The past ten months has been an extended experiment meant to determine how many laws the executive branch can break without facing repercussions. The criminals actions are coming from the White House, but the other two branches of government are doing arguably greater damage by abdicating their respective responsibilities to stand fast against such abuse. Writing for Mother Jones, Pema Levy and Ari Berman bring special, deserved ire to John Roberts’ place in all this. The Chief Justice who’s regularly portrayed himself as nobly above the political has in fact been a eager water carrier for the Republican Party from the jump. His anti-judicial efforts have only accelerated since the Queens-born conman has ascended to mind-boggling levels of power.

Epstein and His Fancy Friends Are Not the Point of the Story by Jennifer Weiner

Writing for The New York Times, Jennifer Weiner does her part to redirect attention around the most sensational news story of the moment from salacious speculation about wealthy abusers to considerations of all the young lives irreparably damaged by grotesque men. This isn’t going to stop the rest of the press from spending the next few weeks combing through emails and documents in a cynical hunt for famous names, but every corrective action helps.

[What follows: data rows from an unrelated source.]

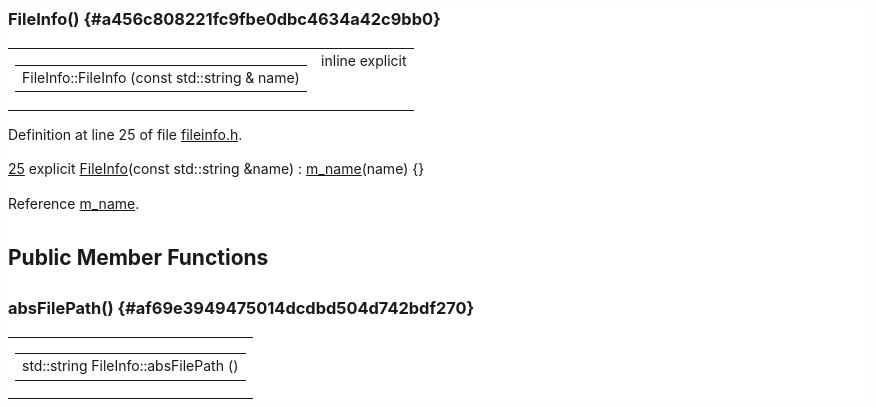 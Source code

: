 ### FileInfo() {#a456c808221fc9fbe0dbc4634a42c9bb0}

<div class="doxyMemberItem">
<div class="doxyMemberProto">
<table class="doxyMemberLabels">
<tr class="doxyMemberLabels">
<td class="doxyMemberLabelsLeft">
<table class="doxyMemberName">
<tr>
<td class="doxyMemberName">FileInfo::FileInfo (const std::string &amp; name)</td>
</tr>
</table>
</td>
<td class="doxyMemberLabelsRight">
<span class="doxyMemberLabels">
<span class="doxyMemberLabel inline">inline</span>
<span class="doxyMemberLabel explicit">explicit</span>
</span>
</td>
</tr>
</table>
</div>
<div class="doxyMemberDoc">



<p>Definition at line 25 of file <a href="/web-doxygen/docs/api/files/src/fileinfo-h">fileinfo.h</a>.</p>


<div class="doxyProgramListing">

<div class="doxyCodeLine"><span class="doxyLineNumber"><a href="#a456c808221fc9fbe0dbc4634a42c9bb0">25</a></span><span class="doxyLineContent"><span class="doxyHighlight">    </span><span class="doxyHighlightKeyword">explicit</span><span class="doxyHighlight"> <a href="#a456c808221fc9fbe0dbc4634a42c9bb0">FileInfo</a>(</span><span class="doxyHighlightKeyword">const</span><span class="doxyHighlight"> std::string &amp;name) : <a href="#a015b720c651096c1e487fe6e3bf2fffd">m_name</a>(name) {}</span></span></div>

</div>


<p>Reference <a href="#a015b720c651096c1e487fe6e3bf2fffd">m_name</a>.</p>

</div>
</div>

</div>

<div class="doxySectionDef">

## Public Member Functions

### absFilePath() {#af69e3949475014dcdbd504d742bdf270}

<div class="doxyMemberItem">
<div class="doxyMemberProto">
<table class="doxyMemberLabels">
<tr class="doxyMemberLabels">
<td class="doxyMemberLabelsLeft">
<table class="doxyMemberName">
<tr>
<td class="doxyMemberName">std::string FileInfo::absFilePath ()</td>
</tr>
</table>
</td>
</tr>
</table> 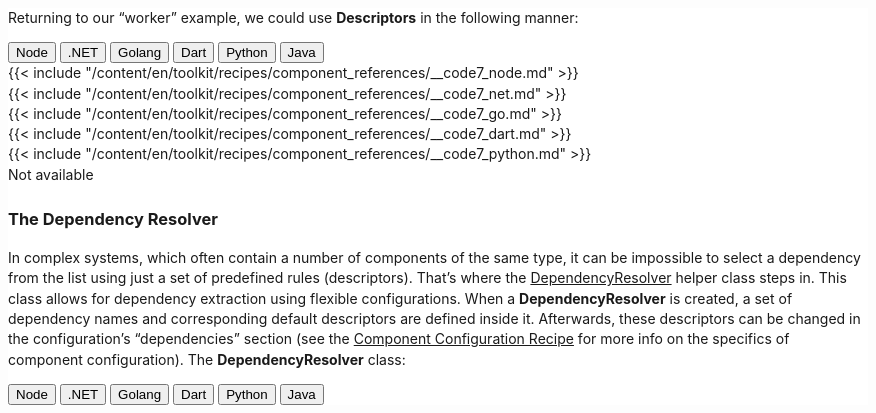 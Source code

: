 Returning to our “worker” example, we could use **Descriptors** in the following manner: 

<div class="content-tab-selector2">
	<div class="btn-group tab-selector-btn-group" role="group" aria-label="Language selector">
	  <button type="button" class="btn lang-select-btn">Node</button>
	  <button type="button" class="btn lang-select-btn">.NET</button>
	  <button type="button" class="btn lang-select-btn">Golang</button>
	  <button type="button" class="btn lang-select-btn">Dart</button>
	  <button type="button" class="btn lang-select-btn">Python</button>
	  <button type="button" class="btn lang-select-btn">Java</button>
	</div>

<div class="content-tab-section">
  {{< include "/content/en/toolkit/recipes/component_references/__code7_node.md" >}}  
</div>

<div class="content-tab-section">
  {{< include "/content/en/toolkit/recipes/component_references/__code7_net.md" >}}    
</div>

<div class="content-tab-section">
  {{< include "/content/en/toolkit/recipes/component_references/__code7_go.md" >}}
</div>

<div class="content-tab-section">
  {{< include "/content/en/toolkit/recipes/component_references/__code7_dart.md" >}}    
</div>

<div class="content-tab-section">
  {{< include "/content/en/toolkit/recipes/component_references/__code7_python.md" >}}
</div>

<div class="content-tab-section">
  Not available  
</div>

</div>

### The Dependency Resolver

In complex systems, which often contain a number of components of the same type, it can be impossible to select a dependency from the list using just a set of predefined rules (descriptors). That’s where the [DependencyResolver](../../commons/refer/dependency_resolver/) helper class steps in. This class allows for dependency extraction using flexible configurations. When a **DependencyResolver** is created, a set of dependency names and corresponding default descriptors are defined inside it. Afterwards, these descriptors can be changed in the configuration’s “dependencies” section (see the [Component Configuration Recipe](../configuration) for more info on the specifics of component configuration).
The **DependencyResolver** class:

<div class="content-tab-selector2">
	<div class="btn-group tab-selector-btn-group" role="group" aria-label="Language selector">
	  <button type="button" class="btn lang-select-btn">Node</button>
	  <button type="button" class="btn lang-select-btn">.NET</button>
	  <button type="button" class="btn lang-select-btn">Golang</button>
	  <button type="button" class="btn lang-select-btn">Dart</button>
	  <button type="button" class="btn lang-select-btn">Python</button>
	  <button type="button" class="btn lang-select-btn">Java</button>
	</div>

GOP candidate admits he was wrong about Muslims and ‘Sharia law’ in Dearborn by Steve Neavling

On the surface of it, this news story is the latest example of an individual whose brain has been poisoned by right-wing propaganda reconsidering after being exposed to reality. I suspect that, like some of the recent equivocations by the undistinguished federal representative from Georgia’s 14th district, this Michigan politician’s sharp rejection of his own bigotry is a weather vane that indicates hopeful changes in the prevailing attitude of the electorate. Further evidence of this theory comes with the kicker of the story exposing that his views are actually as putrid as ever. Steve Neavling wrote this piece for Metro Times.